Kim Ng: Major League Baseball's First Female General Manager
This past November the Miami Marlins made the decision to hire Kim Ng, making her the first female and first Asian-American general manager in the history of Major League Baseball. After spending thirty years in baseball Kim Ng finally broke the barrier that was long overdue, and she has gained support from all over the league. She is the first woman to become a general manager in one of the four major North American sports leagues (Major League Baseball, the National Basketball Association, the National Football League, and the National Hockey League), paving the way for the next generation of women interested in having an occupation in the front office of a sports organization. With the MLB season rumored to begin next year in April, it will be interesting to see how Ng will help the Marlins return to the playoffs.
Kim Ng started her career when the Chicago White Soxs hired her for an internship in the front office shortly after she graduated from the University of Chicago in 1990. As she continued working for the organization she gradually progressed up the ranks and became the Assistant Director of Baseball operations for the team. At the age of twenty-six, Ng made history as the youngest person and the first woman to present a salary arbitration case. In this case, she successfully represented the White Sox organization against pitcher Alex Fernandez in 1995, saving the White Sox $650,000. At the age of 29, after a brief stint in the American League Office, she became the assistant general manager under Brian Cashman’s staff for the New York Yankees. Working with the New York Yankees, Ng met her current boss, Derek Jeter, who is widely considered to be one of the greatest to ever play baseball. She worked with the Yankees organization for three years before getting a job with the Los Angeles Dodgers in 2001.

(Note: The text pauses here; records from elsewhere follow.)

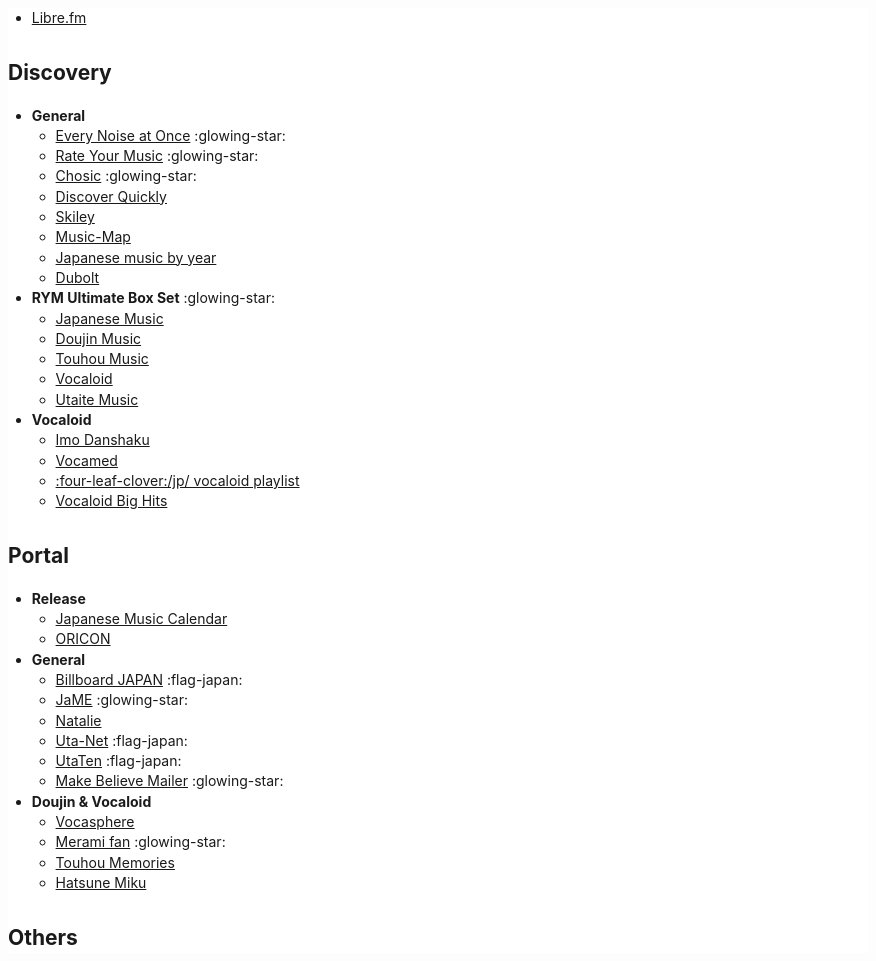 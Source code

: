   - [Libre.fm](https://libre.fm/)

## Discovery

- **General**
  - [Every Noise at Once](https://everynoise.com/) :glowing-star:
  - [Rate Your Music](https://rateyourmusic.com/) :glowing-star:
  - [Chosic](https://www.chosic.com/) :glowing-star:
  - [Discover Quickly](https://discoverquickly.com/)
  - [Skiley](https://skiley.net/)
  - [Music-Map](https://www.music-map.com/)
  - [Japanese music by year](https://en.wikipedia.org/wiki/Category:Japanese_music_by_year) <Badge type="tip" text="Wand" link="https://www.wikiwand.com/en/Category:Japanese_music_by_year" />
  - [Dubolt](https://dubolt.com/)
- **RYM Ultimate Box Set** :glowing-star:
  - [Japanese Music](https://rateyourmusic.com/list/TheScientist/rym-ultimate-box-set-japanese-music/)
  - [Doujin Music](https://rateyourmusic.com/list/TheScientist/rym-ultimate-box-set-doujin-music/)
  - [Touhou Music](https://rateyourmusic.com/list/TheScientist/rym-ultimate-box-set-touhou-music/)
  - [Vocaloid](https://rateyourmusic.com/list/TheScientist/rym-ultimate-box-set-vocaloid/)
  - [Utaite Music](https://rateyourmusic.com/list/TheScientist/rym-ultimate-box-set-utaite-music/)
- **Vocaloid**
  - [Imo Danshaku](https://www.youtube.com/@user-oc3nr5dv6v/)
  - [Vocamed](https://www.youtube.com/@vocamed)
  - [:four-leaf-clover:/jp/ vocaloid playlist ](https://www.youtube.com/playlist?list=PLQqLx44OgzZybkIf7LZ2YI8iLL9b3BpJw)
  - [Vocaloid Big Hits](https://music.youtube.com/playlist?list=RDCLAK5uy_mgu07-HoqLSU-WqjK2ldEQWLuPPm3CAy8)

## Portal

- **Release**
  - [Japanese Music Calendar](https://docs.google.com/spreadsheets/d/1VcrXXQKn_wuwtiExqZK9Ahj2R4jqwDIgL4O7xPBKAIs/edit#gid=928410087)
  - [ORICON](https://www.oricon.co.jp/release/album/)
- **General**
  - [Billboard JAPAN](https://www.billboard-japan.com/d_news/jpn/) :flag-japan:
  - [JaME](https://www.jame-world.com/en/) :glowing-star:
  - [Natalie](https://natalie.mu/music/news/)
  - [Uta-Net](https://www.uta-net.com/) :flag-japan:
  - [UtaTen](https://utaten.com/) :flag-japan:
  - [Make Believe Mailer](https://mbmelodies.substack.com/) :glowing-star:
- **Doujin & Vocaloid**
  - [Vocasphere](https://vocasphere.net/)
  - [Merami fan](https://meramifan.wordpress.com/) :glowing-star:
  - [Touhou Memories](https://touhou-memories.com/)
  - [Hatsune Miku](https://twitter.com/cfm_miku_en)

## Others
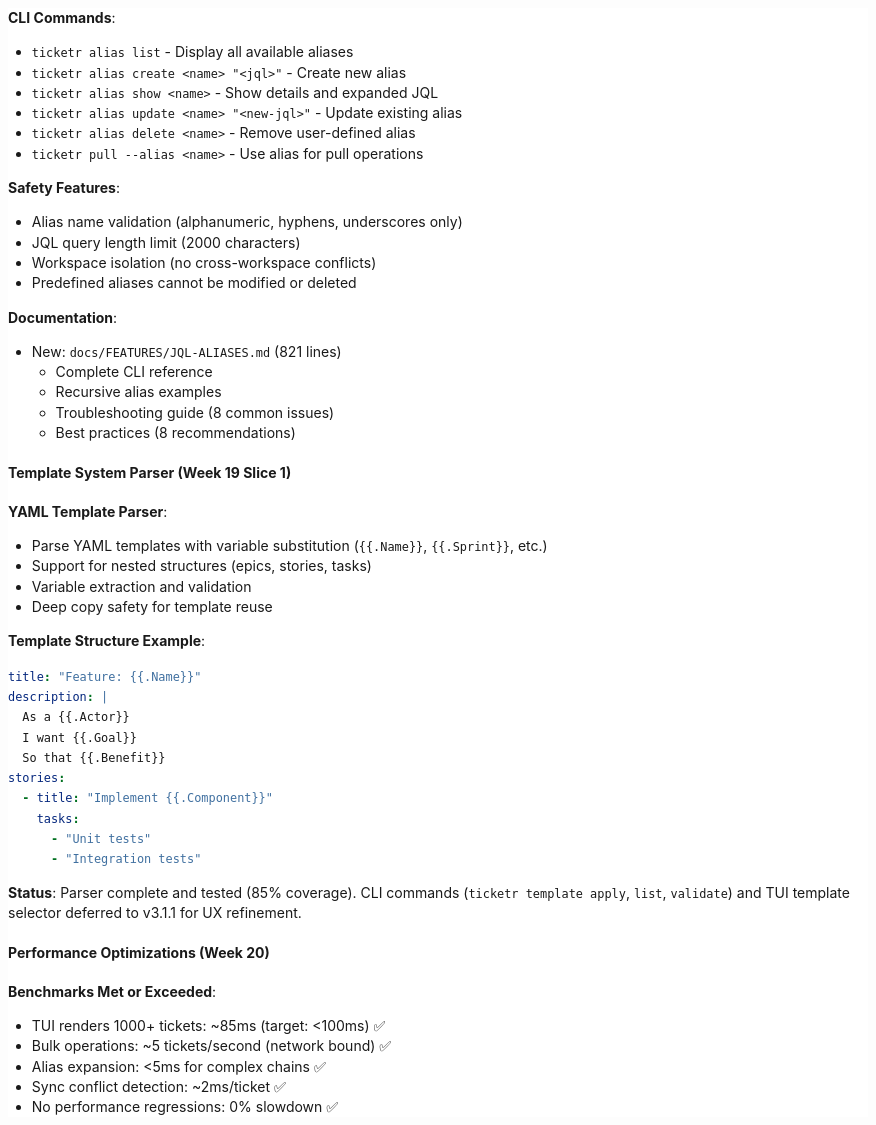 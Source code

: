 **CLI Commands**:
- `ticketr alias list` - Display all available aliases
- `ticketr alias create <name> "<jql>"` - Create new alias
- `ticketr alias show <name>` - Show details and expanded JQL
- `ticketr alias update <name> "<new-jql>"` - Update existing alias
- `ticketr alias delete <name>` - Remove user-defined alias
- `ticketr pull --alias <name>` - Use alias for pull operations

**Safety Features**:
- Alias name validation (alphanumeric, hyphens, underscores only)
- JQL query length limit (2000 characters)
- Workspace isolation (no cross-workspace conflicts)
- Predefined aliases cannot be modified or deleted

**Documentation**:
- New: `docs/FEATURES/JQL-ALIASES.md` (821 lines)
  - Complete CLI reference
  - Recursive alias examples
  - Troubleshooting guide (8 common issues)
  - Best practices (8 recommendations)

#### Template System Parser (Week 19 Slice 1)

**YAML Template Parser**:
- Parse YAML templates with variable substitution (`{{.Name}}`, `{{.Sprint}}`, etc.)
- Support for nested structures (epics, stories, tasks)
- Variable extraction and validation
- Deep copy safety for template reuse

**Template Structure Example**:
```yaml
title: "Feature: {{.Name}}"
description: |
  As a {{.Actor}}
  I want {{.Goal}}
  So that {{.Benefit}}
stories:
  - title: "Implement {{.Component}}"
    tasks:
      - "Unit tests"
      - "Integration tests"
```

**Status**: Parser complete and tested (85% coverage). CLI commands (`ticketr template apply`, `list`, `validate`) and TUI template selector deferred to v3.1.1 for UX refinement.

#### Performance Optimizations (Week 20)

**Benchmarks Met or Exceeded**:
- TUI renders 1000+ tickets: ~85ms (target: <100ms) ✅
- Bulk operations: ~5 tickets/second (network bound) ✅
- Alias expansion: <5ms for complex chains ✅
- Sync conflict detection: ~2ms/ticket ✅
- No performance regressions: 0% slowdown ✅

In Los Angeles, Ng made a name for herself as a contender to become a general manager for a professional baseball team. In 2005 she was given her first opportunity to be hired for that position. Unfortunately, the Dodgers hired Ned Colletti for the vacant general manager spot, but Ng was quickly rehired as the assistant general manager. Although she didn’t get the position, she continued to make it known that she was ready to become a general manager. In the span of 10 years Ng was interviewed by four teams including the Los Angeles Angels, San Diego Padres, San Francisco Giants, and Seattle Mariners; none of the four hired her. On March 8, 2011, she informed the Dodgers that she would not return as assistant GM to take the job as Senior Vice President of Baseball Operations for the MLB.
Since she was hired to become Senior Vice President she has stayed in that position for the rest of the past decade. During that time span she was recognized as one of the most influential minorities in sports, as well as one of the most powerful women in sports by Forbes in 2015 and Adweek in 2017. As the new general manager of the Miami Marlins she will be taking control over a team that has only birthed three wild card appearances, one coming from last year. Ng will be the main director of what will be done to improve the team, whether that is from the draft, trades, or free agency. All eyes will be on her when it comes to those aspects of the sport. The upcoming task may be a struggle, but many people believe there is no one more qualified than Ng for this position. Damon Oppenheimer, the Vice President and Director of Amateur Scouting for the New York Yankees, stated that Ng had great people skills and that “she was probably the smartest person in the room.” Others have claimed that she was simply built for a position like this because she is able to handle difficult situations with grace and class, as well as being able to think about things before they cross other people’s minds. Ng is reported to have stated “There’s an adage: You can’t be it if you can’t see it. Now you can see it,” which truly embodies her situation now. From the difficult path she has taken and from all the denial she has faced in her career, Ng now has the opportunity to show just how prepared she is to be the next general manager of the Miami Marlins.